Be proactive. It is important for employers to address legitimate concerns they have about an employee’s dress, or indeed other aspects of an employee’s behaviour, proactively at the earliest opportunity with the relevant employee. If employers delay, the prospects of them later being able to argue successfully that their concerns are non-discriminatory will be significantly reduced.
Obtain evidence. If employers are going to assert that an employee’s ability to perform is impeded by a particular form of religious dress, they will need to provide some evidence of this. Mere assertions will not be enough. In Mrs Azmi’s case, the tribunal took into account the fact that the school had monitored Mrs Azmi’s teaching in situations both where she wore the veil and where she did not, before concluding that she should be unveiled when teaching.

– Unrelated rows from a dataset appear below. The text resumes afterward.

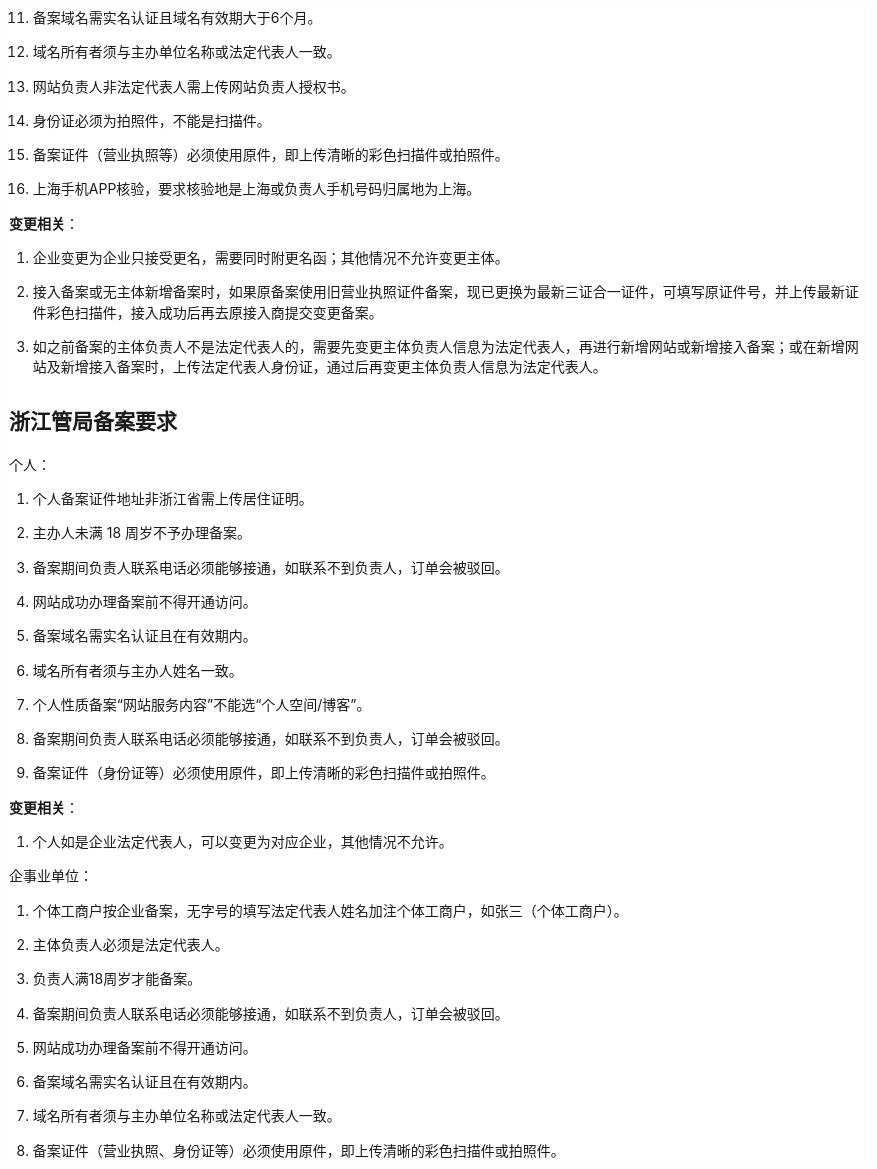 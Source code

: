 11. 备案域名需实名认证且域名有效期大于6个月。

12. 域名所有者须与主办单位名称或法定代表人一致。

13. 网站负责人非法定代表人需上传网站负责人授权书。

14. 身份证必须为拍照件，不能是扫描件。

15. 备案证件（营业执照等）必须使用原件，即上传清晰的彩色扫描件或拍照件。

16. 上海手机APP核验，要求核验地是上海或负责人手机号码归属地为上海。

**变更相关**：

1. 企业变更为企业只接受更名，需要同时附更名函；其他情况不允许变更主体。

2. 接入备案或无主体新增备案时，如果原备案使用旧营业执照证件备案，现已更换为最新三证合一证件，可填写原证件号，并上传最新证件彩色扫描件，接入成功后再去原接入商提交变更备案。

3. 如之前备案的主体负责人不是法定代表人的，需要先变更主体负责人信息为法定代表人，再进行新增网站或新增接入备案；或在新增网站及新增接入备案时，上传法定代表人身份证，通过后再变更主体负责人信息为法定代表人。

## 浙江管局备案要求
个人：

1. 个人备案证件地址非浙江省需上传居住证明。

2. 主办人未满 18 周岁不予办理备案。

3. 备案期间负责人联系电话必须能够接通，如联系不到负责人，订单会被驳回。

4. 网站成功办理备案前不得开通访问。

5. 备案域名需实名认证且在有效期内。

6. 域名所有者须与主办人姓名一致。

7. 个人性质备案“网站服务内容”不能选“个人空间/博客”。

8. 备案期间负责人联系电话必须能够接通，如联系不到负责人，订单会被驳回。

9. 备案证件（身份证等）必须使用原件，即上传清晰的彩色扫描件或拍照件。

**变更相关**：

1. 个人如是企业法定代表人，可以变更为对应企业，其他情况不允许。

企事业单位：

1. 个体工商户按企业备案，无字号的填写法定代表人姓名加注个体工商户，如张三（个体工商户）。

2. 主体负责人必须是法定代表人。

3. 负责人满18周岁才能备案。

4. 备案期间负责人联系电话必须能够接通，如联系不到负责人，订单会被驳回。

5. 网站成功办理备案前不得开通访问。

6. 备案域名需实名认证且在有效期内。

7. 域名所有者须与主办单位名称或法定代表人一致。

8. 备案证件（营业执照、身份证等）必须使用原件，即上传清晰的彩色扫描件或拍照件。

Beware of victimisation claims. The case also serves as a reminder of the dangers of victimisation claims. Even where employees bring wholly unfounded allegations of direct and/or indirect discrimination, if they can show that, after making the allegations, they were treated less favourably than other people, they can still bring a successful claim of victimisation.
In a nutshell, employers should not ignore tricky issues in the sensitive area of dress codes, but aim to resolve potential issues fairly as soon as they appear. Mrs Azmi plans to appeal against the employment tribunal’s decision and if she does so, the Employment Appeal Tribunal will hopefully provide further guidance on this issue.
Deepa Nathan is a senior associate in the employment department at Allen & Overy LLP.
Azmi v Kirklees Metropolitan Council, Case No. 1801450/06.